▶ **WHAT THE TASK ASKS**
Give back exactly the lines of the entries below from the line with "for non-linear systems,''" to the line with "I.~R. Manchester and", inclusive, and only those.

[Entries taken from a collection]
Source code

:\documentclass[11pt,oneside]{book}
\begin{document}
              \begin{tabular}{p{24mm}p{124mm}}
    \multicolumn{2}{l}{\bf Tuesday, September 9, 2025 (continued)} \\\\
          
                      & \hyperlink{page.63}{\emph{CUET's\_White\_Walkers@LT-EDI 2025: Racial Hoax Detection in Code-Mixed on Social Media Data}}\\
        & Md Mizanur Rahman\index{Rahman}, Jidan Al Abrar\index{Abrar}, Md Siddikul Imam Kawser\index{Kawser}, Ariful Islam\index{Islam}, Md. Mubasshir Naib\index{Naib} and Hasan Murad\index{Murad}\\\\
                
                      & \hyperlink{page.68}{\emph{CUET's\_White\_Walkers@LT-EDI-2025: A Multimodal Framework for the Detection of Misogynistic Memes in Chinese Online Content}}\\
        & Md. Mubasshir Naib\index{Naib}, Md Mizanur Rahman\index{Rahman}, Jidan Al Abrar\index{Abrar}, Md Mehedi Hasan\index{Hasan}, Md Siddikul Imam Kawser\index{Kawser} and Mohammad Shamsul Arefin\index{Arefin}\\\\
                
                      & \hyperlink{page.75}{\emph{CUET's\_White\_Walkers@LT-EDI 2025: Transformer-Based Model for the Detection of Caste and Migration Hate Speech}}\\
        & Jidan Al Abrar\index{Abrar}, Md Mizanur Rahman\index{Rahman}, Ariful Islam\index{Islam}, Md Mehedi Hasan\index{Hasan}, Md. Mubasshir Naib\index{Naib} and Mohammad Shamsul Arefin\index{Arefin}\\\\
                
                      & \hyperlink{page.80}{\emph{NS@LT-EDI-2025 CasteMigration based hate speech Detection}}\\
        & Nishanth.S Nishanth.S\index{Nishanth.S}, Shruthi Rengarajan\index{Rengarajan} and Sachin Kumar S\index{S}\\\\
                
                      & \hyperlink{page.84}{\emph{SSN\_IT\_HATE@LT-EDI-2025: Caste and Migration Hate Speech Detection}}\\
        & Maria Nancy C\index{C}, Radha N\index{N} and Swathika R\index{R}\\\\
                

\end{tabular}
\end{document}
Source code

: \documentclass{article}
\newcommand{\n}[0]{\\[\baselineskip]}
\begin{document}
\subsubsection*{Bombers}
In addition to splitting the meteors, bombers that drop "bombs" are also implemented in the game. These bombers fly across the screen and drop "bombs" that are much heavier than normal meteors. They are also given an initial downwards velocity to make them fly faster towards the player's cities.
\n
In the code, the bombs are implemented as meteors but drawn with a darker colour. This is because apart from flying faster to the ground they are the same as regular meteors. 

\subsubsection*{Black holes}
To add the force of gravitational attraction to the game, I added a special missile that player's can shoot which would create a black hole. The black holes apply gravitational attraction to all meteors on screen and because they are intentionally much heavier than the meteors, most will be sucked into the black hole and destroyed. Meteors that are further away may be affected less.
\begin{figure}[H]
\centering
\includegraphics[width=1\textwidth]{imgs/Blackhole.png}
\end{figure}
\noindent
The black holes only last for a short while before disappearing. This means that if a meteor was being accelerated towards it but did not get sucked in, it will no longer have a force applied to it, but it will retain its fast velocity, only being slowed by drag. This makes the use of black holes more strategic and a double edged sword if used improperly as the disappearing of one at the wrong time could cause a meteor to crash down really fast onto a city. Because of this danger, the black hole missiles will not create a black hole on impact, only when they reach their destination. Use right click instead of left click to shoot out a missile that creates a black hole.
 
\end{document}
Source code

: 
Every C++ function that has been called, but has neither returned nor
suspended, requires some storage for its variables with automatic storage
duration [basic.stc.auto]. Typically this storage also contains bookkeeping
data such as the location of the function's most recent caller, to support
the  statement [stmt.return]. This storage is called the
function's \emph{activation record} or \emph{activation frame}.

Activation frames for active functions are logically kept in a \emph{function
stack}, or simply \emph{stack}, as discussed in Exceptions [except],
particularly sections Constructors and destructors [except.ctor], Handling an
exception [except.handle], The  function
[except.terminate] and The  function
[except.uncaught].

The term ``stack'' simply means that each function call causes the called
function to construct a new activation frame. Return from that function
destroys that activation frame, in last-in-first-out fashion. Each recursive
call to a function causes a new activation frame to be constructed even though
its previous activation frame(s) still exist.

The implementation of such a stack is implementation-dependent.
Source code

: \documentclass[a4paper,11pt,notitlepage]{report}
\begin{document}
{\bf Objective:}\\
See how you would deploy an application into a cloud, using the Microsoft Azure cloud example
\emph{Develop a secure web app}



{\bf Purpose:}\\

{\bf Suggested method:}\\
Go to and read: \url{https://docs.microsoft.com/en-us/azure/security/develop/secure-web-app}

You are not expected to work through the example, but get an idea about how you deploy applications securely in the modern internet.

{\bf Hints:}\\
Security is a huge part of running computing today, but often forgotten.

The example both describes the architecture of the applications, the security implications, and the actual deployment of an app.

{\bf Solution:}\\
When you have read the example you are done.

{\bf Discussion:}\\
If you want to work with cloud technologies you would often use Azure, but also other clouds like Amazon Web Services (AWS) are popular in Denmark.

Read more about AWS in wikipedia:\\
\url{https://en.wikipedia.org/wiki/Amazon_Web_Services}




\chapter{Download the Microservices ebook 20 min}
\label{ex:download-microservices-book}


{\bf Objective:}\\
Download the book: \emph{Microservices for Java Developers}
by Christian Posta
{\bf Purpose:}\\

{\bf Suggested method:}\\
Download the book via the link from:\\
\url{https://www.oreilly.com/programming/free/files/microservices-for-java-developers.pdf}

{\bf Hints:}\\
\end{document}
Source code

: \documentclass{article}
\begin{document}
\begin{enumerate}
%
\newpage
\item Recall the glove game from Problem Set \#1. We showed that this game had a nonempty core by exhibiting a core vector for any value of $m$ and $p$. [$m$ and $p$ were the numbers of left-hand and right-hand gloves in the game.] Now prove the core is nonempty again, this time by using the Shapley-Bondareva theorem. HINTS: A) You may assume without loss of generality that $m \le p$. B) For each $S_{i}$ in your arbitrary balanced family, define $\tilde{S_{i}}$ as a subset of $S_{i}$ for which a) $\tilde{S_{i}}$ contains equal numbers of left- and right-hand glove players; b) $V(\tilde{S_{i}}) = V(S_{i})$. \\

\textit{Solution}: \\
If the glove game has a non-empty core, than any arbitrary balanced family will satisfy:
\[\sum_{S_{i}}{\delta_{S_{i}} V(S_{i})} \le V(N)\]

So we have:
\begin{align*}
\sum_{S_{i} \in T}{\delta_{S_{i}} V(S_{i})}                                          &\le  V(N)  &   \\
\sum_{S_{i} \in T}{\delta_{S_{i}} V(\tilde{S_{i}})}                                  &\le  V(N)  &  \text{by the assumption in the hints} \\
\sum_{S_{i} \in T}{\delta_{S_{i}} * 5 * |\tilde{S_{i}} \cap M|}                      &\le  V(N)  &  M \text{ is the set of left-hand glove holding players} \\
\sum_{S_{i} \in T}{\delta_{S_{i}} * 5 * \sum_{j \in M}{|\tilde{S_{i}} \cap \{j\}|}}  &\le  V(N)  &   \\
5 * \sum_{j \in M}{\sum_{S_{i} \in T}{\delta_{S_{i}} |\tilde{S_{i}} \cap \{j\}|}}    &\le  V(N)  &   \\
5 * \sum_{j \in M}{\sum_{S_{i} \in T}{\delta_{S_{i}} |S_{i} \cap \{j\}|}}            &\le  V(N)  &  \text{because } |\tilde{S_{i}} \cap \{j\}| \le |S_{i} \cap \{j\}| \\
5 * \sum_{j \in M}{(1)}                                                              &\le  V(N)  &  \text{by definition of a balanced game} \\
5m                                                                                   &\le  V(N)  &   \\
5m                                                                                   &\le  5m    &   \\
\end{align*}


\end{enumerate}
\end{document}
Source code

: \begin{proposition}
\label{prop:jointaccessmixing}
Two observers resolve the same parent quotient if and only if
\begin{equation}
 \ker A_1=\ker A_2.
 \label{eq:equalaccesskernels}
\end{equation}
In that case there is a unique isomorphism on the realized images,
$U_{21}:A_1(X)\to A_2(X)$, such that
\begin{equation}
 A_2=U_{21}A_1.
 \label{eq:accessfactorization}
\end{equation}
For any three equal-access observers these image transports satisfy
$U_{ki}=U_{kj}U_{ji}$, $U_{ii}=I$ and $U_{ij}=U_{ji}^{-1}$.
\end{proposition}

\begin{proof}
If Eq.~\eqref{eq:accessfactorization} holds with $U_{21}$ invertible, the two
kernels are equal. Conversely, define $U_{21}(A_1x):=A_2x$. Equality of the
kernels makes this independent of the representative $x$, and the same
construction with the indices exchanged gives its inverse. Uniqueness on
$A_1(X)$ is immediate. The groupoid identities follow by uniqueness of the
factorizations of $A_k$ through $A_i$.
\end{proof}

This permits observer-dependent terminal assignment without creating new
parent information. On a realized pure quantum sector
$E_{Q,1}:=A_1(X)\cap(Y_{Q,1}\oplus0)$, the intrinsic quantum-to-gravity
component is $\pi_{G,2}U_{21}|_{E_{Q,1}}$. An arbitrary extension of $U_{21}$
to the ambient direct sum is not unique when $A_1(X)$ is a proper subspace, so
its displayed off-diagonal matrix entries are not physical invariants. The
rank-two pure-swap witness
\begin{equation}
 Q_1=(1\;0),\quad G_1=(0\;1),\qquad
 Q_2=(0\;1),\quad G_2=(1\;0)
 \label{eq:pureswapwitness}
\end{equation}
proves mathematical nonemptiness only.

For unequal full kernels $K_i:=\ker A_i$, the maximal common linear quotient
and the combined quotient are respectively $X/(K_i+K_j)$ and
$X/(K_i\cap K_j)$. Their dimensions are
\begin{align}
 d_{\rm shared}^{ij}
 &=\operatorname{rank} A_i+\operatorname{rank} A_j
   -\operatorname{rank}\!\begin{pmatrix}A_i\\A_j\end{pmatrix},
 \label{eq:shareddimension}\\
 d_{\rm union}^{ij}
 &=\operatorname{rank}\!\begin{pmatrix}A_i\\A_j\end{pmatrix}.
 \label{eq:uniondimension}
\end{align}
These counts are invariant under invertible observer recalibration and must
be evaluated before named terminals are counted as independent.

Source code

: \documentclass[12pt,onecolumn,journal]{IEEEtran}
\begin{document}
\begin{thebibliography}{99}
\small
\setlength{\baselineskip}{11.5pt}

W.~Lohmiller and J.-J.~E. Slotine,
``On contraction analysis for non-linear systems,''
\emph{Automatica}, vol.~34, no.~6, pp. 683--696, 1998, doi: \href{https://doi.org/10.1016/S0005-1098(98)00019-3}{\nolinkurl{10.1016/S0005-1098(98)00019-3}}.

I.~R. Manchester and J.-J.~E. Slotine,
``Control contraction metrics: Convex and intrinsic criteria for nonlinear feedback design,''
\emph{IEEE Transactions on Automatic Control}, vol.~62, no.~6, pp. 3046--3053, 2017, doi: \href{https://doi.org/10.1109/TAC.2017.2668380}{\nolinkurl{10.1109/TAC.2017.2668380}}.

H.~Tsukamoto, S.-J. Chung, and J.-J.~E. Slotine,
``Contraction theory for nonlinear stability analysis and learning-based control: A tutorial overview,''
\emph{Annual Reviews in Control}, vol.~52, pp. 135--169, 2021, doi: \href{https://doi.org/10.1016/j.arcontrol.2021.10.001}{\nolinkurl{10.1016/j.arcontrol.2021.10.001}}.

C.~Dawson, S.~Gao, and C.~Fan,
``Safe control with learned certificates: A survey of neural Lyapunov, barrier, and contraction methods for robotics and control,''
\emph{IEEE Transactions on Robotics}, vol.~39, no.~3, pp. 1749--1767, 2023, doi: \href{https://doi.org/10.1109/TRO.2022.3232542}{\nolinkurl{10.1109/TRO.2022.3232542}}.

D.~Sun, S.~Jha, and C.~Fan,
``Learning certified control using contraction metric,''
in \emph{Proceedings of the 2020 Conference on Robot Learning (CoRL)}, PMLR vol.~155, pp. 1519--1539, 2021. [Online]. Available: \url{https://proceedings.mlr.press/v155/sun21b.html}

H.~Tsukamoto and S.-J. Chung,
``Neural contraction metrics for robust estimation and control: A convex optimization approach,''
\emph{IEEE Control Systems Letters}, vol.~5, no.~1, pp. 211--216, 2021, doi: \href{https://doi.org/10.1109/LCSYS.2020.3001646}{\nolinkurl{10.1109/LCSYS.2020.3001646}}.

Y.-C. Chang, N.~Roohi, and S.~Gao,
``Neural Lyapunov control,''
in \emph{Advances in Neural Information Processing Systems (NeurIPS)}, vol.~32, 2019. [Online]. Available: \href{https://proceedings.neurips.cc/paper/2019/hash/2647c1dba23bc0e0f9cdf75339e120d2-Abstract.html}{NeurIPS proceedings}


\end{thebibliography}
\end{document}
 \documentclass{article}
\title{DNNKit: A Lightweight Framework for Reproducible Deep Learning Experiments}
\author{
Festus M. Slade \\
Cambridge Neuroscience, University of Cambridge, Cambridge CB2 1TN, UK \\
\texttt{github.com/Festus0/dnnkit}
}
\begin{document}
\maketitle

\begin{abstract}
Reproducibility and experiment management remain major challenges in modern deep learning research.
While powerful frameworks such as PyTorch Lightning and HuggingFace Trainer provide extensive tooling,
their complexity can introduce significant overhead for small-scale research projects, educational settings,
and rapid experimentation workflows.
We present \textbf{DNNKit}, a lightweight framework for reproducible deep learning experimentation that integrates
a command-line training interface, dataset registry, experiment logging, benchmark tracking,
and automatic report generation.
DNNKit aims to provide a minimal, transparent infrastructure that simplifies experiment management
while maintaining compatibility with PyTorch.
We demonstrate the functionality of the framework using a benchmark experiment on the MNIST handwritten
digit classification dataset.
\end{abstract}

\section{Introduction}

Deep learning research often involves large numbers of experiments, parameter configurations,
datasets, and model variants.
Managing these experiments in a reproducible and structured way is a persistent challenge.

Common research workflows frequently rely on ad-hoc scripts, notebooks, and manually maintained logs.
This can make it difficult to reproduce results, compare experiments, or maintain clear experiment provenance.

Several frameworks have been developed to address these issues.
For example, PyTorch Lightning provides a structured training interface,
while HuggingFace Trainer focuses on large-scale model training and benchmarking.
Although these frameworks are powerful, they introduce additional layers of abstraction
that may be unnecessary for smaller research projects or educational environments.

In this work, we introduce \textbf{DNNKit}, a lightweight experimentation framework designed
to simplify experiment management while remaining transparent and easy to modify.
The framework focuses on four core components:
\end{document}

▶ **ANSWER TO THIS PROBLEM**
``On contraction analysis for non-linear systems,''
\emph{Automatica}, vol.~34, no.~6, pp. 683--696, 1998, doi: \href{https://doi.org/10.1016/S0005-1098(98)00019-3}{\nolinkurl{10.1016/S0005-1098(98)00019-3}}.

I.~R. Manchester and J.-J.~E. Slotine,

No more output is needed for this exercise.